_About this exercise_.
Your task is to copy the stretch of lines in the records below that begins with the line containing "by a specific" and ends with the line containing "the verification object", exactly as written, with nothing added.

Saved data entries

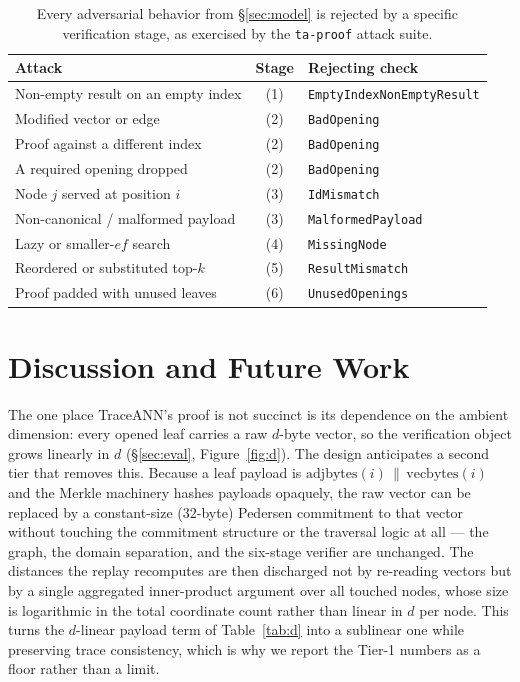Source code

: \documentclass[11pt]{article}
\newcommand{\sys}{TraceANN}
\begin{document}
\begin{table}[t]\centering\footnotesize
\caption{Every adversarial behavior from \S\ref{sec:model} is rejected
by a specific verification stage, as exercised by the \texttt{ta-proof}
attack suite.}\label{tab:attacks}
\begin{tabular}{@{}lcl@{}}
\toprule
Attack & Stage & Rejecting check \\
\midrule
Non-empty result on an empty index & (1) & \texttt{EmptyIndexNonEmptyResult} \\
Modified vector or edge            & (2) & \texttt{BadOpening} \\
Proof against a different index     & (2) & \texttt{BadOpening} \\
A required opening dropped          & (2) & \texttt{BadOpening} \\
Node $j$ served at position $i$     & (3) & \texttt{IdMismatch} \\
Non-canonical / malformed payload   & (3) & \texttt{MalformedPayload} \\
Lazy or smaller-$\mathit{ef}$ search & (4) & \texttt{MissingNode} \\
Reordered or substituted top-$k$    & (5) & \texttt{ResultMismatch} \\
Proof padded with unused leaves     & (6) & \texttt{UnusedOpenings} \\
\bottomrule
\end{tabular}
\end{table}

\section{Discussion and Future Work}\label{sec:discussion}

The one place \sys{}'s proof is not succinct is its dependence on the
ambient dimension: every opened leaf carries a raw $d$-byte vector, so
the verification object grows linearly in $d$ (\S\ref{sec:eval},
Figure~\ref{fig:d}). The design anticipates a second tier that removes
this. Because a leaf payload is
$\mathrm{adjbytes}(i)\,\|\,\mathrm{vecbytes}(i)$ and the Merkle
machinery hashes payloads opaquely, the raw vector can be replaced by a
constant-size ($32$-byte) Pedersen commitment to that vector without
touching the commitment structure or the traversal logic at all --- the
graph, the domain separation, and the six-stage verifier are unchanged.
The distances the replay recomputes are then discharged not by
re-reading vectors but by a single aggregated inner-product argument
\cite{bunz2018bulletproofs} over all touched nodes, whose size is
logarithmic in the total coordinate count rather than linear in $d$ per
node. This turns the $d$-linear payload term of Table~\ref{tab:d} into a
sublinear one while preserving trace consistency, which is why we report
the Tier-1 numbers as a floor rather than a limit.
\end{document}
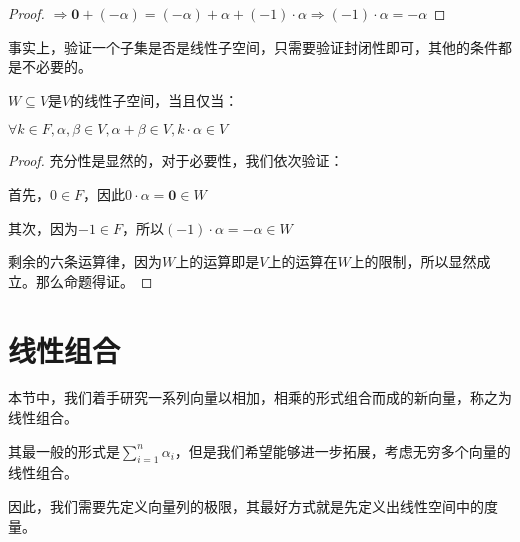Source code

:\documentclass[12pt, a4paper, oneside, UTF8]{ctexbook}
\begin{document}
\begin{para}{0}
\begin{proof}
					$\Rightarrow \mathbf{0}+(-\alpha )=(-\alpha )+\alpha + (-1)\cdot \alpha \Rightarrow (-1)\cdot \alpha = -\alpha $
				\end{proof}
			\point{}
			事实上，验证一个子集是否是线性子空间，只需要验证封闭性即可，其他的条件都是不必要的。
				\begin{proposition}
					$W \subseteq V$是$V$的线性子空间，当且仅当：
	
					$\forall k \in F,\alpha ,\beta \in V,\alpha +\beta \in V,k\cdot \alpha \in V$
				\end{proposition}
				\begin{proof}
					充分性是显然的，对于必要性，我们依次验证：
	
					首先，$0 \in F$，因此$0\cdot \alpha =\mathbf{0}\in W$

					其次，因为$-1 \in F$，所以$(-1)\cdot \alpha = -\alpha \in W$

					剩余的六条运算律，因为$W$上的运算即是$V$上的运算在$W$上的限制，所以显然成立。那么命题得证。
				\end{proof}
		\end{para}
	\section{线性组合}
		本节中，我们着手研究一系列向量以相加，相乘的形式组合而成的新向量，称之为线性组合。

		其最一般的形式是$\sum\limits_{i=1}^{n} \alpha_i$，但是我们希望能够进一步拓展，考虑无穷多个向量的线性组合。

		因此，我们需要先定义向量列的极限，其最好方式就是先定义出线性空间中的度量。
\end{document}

_Exercise output_.
by a specific verification stage, as exercised by the \texttt{ta-proof}
attack suite.}\label{tab:attacks}
\begin{tabular}{@{}lcl@{}}
\toprule
Attack & Stage & Rejecting check \\
\midrule
Non-empty result on an empty index & (1) & \texttt{EmptyIndexNonEmptyResult} \\
Modified vector or edge            & (2) & \texttt{BadOpening} \\
Proof against a different index     & (2) & \texttt{BadOpening} \\
A required opening dropped          & (2) & \texttt{BadOpening} \\
Node $j$ served at position $i$     & (3) & \texttt{IdMismatch} \\
Non-canonical / malformed payload   & (3) & \texttt{MalformedPayload} \\
Lazy or smaller-$\mathit{ef}$ search & (4) & \texttt{MissingNode} \\
Reordered or substituted top-$k$    & (5) & \texttt{ResultMismatch} \\
Proof padded with unused leaves     & (6) & \texttt{UnusedOpenings} \\
\bottomrule
\end{tabular}
\end{table}

\section{Discussion and Future Work}\label{sec:discussion}

The one place \sys{}'s proof is not succinct is its dependence on the
ambient dimension: every opened leaf carries a raw $d$-byte vector, so
the verification object grows linearly in $d$ (\S\ref{sec:eval},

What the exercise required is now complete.